THE PROBLEM ▸
Return every record exactly as it appears. Leave nothing out.
=== SUPPLIED DATA ===
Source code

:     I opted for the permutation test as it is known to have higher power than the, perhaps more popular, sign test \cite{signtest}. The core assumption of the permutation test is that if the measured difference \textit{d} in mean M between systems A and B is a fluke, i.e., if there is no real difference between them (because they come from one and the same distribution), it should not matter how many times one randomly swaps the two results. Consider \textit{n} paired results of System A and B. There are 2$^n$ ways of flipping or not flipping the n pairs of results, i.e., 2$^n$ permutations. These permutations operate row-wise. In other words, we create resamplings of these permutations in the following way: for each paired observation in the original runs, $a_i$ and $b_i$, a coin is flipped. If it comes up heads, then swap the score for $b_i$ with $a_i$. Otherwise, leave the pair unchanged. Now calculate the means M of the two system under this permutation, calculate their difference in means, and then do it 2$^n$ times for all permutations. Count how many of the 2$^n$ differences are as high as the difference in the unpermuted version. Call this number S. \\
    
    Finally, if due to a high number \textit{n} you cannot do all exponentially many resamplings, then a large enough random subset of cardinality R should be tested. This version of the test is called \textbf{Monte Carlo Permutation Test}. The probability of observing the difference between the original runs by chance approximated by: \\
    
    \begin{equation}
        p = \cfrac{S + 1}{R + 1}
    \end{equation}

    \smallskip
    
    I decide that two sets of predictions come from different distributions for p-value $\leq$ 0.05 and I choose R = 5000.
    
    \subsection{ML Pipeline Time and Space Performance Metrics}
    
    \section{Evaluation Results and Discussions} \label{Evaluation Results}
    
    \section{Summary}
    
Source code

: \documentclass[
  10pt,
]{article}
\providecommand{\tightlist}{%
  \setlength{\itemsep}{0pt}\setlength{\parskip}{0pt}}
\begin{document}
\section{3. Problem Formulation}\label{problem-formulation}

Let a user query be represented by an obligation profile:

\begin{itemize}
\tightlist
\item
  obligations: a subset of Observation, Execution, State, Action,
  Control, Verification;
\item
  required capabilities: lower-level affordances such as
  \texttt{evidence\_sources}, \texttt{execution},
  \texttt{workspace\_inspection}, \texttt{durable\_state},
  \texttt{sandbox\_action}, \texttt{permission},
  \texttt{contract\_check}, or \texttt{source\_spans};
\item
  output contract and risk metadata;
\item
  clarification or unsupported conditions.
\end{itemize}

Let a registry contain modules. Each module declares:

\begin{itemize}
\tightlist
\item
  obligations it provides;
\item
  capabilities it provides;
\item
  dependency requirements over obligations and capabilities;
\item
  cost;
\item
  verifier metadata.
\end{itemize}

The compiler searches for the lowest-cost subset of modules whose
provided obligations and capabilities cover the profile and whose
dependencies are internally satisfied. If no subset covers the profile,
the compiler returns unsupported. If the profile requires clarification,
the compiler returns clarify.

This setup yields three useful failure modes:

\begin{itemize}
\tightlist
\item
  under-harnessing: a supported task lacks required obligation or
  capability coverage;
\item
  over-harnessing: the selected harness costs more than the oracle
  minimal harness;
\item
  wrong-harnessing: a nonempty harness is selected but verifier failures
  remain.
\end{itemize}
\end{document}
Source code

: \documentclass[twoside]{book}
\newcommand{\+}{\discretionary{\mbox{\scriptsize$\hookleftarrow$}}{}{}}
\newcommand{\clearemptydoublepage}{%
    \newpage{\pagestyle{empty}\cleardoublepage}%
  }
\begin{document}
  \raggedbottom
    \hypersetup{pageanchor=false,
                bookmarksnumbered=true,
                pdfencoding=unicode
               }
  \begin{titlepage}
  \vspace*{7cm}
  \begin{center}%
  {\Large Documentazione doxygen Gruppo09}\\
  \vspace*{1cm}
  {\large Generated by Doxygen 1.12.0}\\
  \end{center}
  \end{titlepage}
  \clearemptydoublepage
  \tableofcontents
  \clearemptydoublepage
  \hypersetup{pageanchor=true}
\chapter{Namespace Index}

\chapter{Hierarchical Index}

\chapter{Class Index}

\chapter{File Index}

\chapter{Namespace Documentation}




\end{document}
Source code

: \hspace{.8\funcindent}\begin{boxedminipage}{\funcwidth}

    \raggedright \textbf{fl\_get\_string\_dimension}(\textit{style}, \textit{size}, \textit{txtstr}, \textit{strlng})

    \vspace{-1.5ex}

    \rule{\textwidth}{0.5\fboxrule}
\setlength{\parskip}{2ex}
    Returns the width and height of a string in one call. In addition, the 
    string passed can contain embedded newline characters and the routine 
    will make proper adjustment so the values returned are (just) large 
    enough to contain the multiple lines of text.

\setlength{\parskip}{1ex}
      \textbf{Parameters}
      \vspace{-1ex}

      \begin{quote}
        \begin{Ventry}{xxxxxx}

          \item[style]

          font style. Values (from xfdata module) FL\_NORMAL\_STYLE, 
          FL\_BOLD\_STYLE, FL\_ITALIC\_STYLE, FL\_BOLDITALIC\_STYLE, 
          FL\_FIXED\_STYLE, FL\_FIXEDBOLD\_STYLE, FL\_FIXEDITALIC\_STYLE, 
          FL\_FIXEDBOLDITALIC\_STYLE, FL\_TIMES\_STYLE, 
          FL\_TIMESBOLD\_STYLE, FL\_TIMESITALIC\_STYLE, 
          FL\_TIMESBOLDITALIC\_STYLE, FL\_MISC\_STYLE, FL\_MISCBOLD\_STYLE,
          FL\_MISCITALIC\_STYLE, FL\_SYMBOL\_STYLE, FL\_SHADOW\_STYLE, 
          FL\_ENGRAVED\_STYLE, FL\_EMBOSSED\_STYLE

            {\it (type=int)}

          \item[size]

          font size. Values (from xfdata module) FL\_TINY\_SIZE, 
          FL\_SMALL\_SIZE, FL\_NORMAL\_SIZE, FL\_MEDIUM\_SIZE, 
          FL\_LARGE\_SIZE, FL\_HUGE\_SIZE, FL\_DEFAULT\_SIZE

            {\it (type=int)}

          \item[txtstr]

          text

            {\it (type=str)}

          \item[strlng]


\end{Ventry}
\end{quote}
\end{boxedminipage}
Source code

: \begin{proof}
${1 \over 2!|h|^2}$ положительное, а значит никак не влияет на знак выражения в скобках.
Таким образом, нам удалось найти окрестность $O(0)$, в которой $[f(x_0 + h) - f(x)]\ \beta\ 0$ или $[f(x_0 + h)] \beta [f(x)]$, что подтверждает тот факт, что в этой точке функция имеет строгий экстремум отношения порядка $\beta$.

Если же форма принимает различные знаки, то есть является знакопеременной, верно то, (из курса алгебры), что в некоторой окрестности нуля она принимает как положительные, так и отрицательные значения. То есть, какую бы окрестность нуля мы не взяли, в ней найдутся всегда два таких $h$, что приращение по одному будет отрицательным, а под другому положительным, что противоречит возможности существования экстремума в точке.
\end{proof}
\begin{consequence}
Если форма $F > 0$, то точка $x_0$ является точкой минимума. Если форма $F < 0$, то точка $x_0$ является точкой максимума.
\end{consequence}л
===
WRITTEN ANSWER ▸
Source code

:     I opted for the permutation test as it is known to have higher power than the, perhaps more popular, sign test \cite{signtest}. The core assumption of the permutation test is that if the measured difference \textit{d} in mean M between systems A and B is a fluke, i.e., if there is no real difference between them (because they come from one and the same distribution), it should not matter how many times one randomly swaps the two results. Consider \textit{n} paired results of System A and B. There are 2$^n$ ways of flipping or not flipping the n pairs of results, i.e., 2$^n$ permutations. These permutations operate row-wise. In other words, we create resamplings of these permutations in the following way: for each paired observation in the original runs, $a_i$ and $b_i$, a coin is flipped. If it comes up heads, then swap the score for $b_i$ with $a_i$. Otherwise, leave the pair unchanged. Now calculate the means M of the two system under this permutation, calculate their difference in means, and then do it 2$^n$ times for all permutations. Count how many of the 2$^n$ differences are as high as the difference in the unpermuted version. Call this number S. \\
    
    Finally, if due to a high number \textit{n} you cannot do all exponentially many resamplings, then a large enough random subset of cardinality R should be tested. This version of the test is called \textbf{Monte Carlo Permutation Test}. The probability of observing the difference between the original runs by chance approximated by: \\
    
    \begin{equation}
        p = \cfrac{S + 1}{R + 1}
    \end{equation}

    \smallskip
    
    I decide that two sets of predictions come from different distributions for p-value $\leq$ 0.05 and I choose R = 5000.
    
    \subsection{ML Pipeline Time and Space Performance Metrics}
    
    \section{Evaluation Results and Discussions} \label{Evaluation Results}
    
    \section{Summary}
    
Source code

: \documentclass[
  10pt,
]{article}
\providecommand{\tightlist}{%
  \setlength{\itemsep}{0pt}\setlength{\parskip}{0pt}}
\begin{document}
\section{3. Problem Formulation}\label{problem-formulation}

Let a user query be represented by an obligation profile:

\begin{itemize}
\tightlist
\item
  obligations: a subset of Observation, Execution, State, Action,
  Control, Verification;
\item
  required capabilities: lower-level affordances such as
  \texttt{evidence\_sources}, \texttt{execution},
  \texttt{workspace\_inspection}, \texttt{durable\_state},
  \texttt{sandbox\_action}, \texttt{permission},
  \texttt{contract\_check}, or \texttt{source\_spans};
\item
  output contract and risk metadata;
\item
  clarification or unsupported conditions.
\end{itemize}

Let a registry contain modules. Each module declares:

\begin{itemize}
\tightlist
\item
  obligations it provides;
\item
  capabilities it provides;
\item
  dependency requirements over obligations and capabilities;
\item
  cost;
\item
  verifier metadata.
\end{itemize}

The compiler searches for the lowest-cost subset of modules whose
provided obligations and capabilities cover the profile and whose
dependencies are internally satisfied. If no subset covers the profile,
the compiler returns unsupported. If the profile requires clarification,
the compiler returns clarify.

This setup yields three useful failure modes:

\begin{itemize}
\tightlist
\item
  under-harnessing: a supported task lacks required obligation or
  capability coverage;
\item
  over-harnessing: the selected harness costs more than the oracle
  minimal harness;
\item
  wrong-harnessing: a nonempty harness is selected but verifier failures
  remain.
\end{itemize}
\end{document}
Source code

: \documentclass[twoside]{book}
\newcommand{\+}{\discretionary{\mbox{\scriptsize$\hookleftarrow$}}{}{}}
\newcommand{\clearemptydoublepage}{%
    \newpage{\pagestyle{empty}\cleardoublepage}%
  }
\begin{document}
  \raggedbottom
    \hypersetup{pageanchor=false,
                bookmarksnumbered=true,
                pdfencoding=unicode
               }
  \begin{titlepage}
  \vspace*{7cm}
  \begin{center}%
  {\Large Documentazione doxygen Gruppo09}\\
  \vspace*{1cm}
  {\large Generated by Doxygen 1.12.0}\\
  \end{center}
  \end{titlepage}
  \clearemptydoublepage
  \tableofcontents
  \clearemptydoublepage
  \hypersetup{pageanchor=true}
\chapter{Namespace Index}

\chapter{Hierarchical Index}

\chapter{Class Index}

\chapter{File Index}

\chapter{Namespace Documentation}




\end{document}
Source code

: \hspace{.8\funcindent}\begin{boxedminipage}{\funcwidth}

    \raggedright \textbf{fl\_get\_string\_dimension}(\textit{style}, \textit{size}, \textit{txtstr}, \textit{strlng})

    \vspace{-1.5ex}

    \rule{\textwidth}{0.5\fboxrule}
\setlength{\parskip}{2ex}
    Returns the width and height of a string in one call. In addition, the 
    string passed can contain embedded newline characters and the routine 
    will make proper adjustment so the values returned are (just) large 
    enough to contain the multiple lines of text.

\setlength{\parskip}{1ex}
      \textbf{Parameters}
      \vspace{-1ex}

      \begin{quote}
        \begin{Ventry}{xxxxxx}

          \item[style]

          font style. Values (from xfdata module) FL\_NORMAL\_STYLE, 
          FL\_BOLD\_STYLE, FL\_ITALIC\_STYLE, FL\_BOLDITALIC\_STYLE, 
          FL\_FIXED\_STYLE, FL\_FIXEDBOLD\_STYLE, FL\_FIXEDITALIC\_STYLE, 
          FL\_FIXEDBOLDITALIC\_STYLE, FL\_TIMES\_STYLE, 
          FL\_TIMESBOLD\_STYLE, FL\_TIMESITALIC\_STYLE, 
          FL\_TIMESBOLDITALIC\_STYLE, FL\_MISC\_STYLE, FL\_MISCBOLD\_STYLE,
          FL\_MISCITALIC\_STYLE, FL\_SYMBOL\_STYLE, FL\_SHADOW\_STYLE, 
          FL\_ENGRAVED\_STYLE, FL\_EMBOSSED\_STYLE

            {\it (type=int)}

          \item[size]

          font size. Values (from xfdata module) FL\_TINY\_SIZE, 
          FL\_SMALL\_SIZE, FL\_NORMAL\_SIZE, FL\_MEDIUM\_SIZE, 
          FL\_LARGE\_SIZE, FL\_HUGE\_SIZE, FL\_DEFAULT\_SIZE

            {\it (type=int)}

          \item[txtstr]

          text

            {\it (type=str)}

          \item[strlng]


\end{Ventry}
\end{quote}
\end{boxedminipage}
Source code

: \begin{proof}
${1 \over 2!|h|^2}$ положительное, а значит никак не влияет на знак выражения в скобках.
Таким образом, нам удалось найти окрестность $O(0)$, в которой $[f(x_0 + h) - f(x)]\ \beta\ 0$ или $[f(x_0 + h)] \beta [f(x)]$, что подтверждает тот факт, что в этой точке функция имеет строгий экстремум отношения порядка $\beta$.

Если же форма принимает различные знаки, то есть является знакопеременной, верно то, (из курса алгебры), что в некоторой окрестности нуля она принимает как положительные, так и отрицательные значения. То есть, какую бы окрестность нуля мы не взяли, в ней найдутся всегда два таких $h$, что приращение по одному будет отрицательным, а под другому положительным, что противоречит возможности существования экстремума в точке.
\end{proof}
\begin{consequence}
Если форма $F > 0$, то точка $x_0$ является точкой минимума. Если форма $F < 0$, то точка $x_0$ является точкой максимума.
\end{consequence}л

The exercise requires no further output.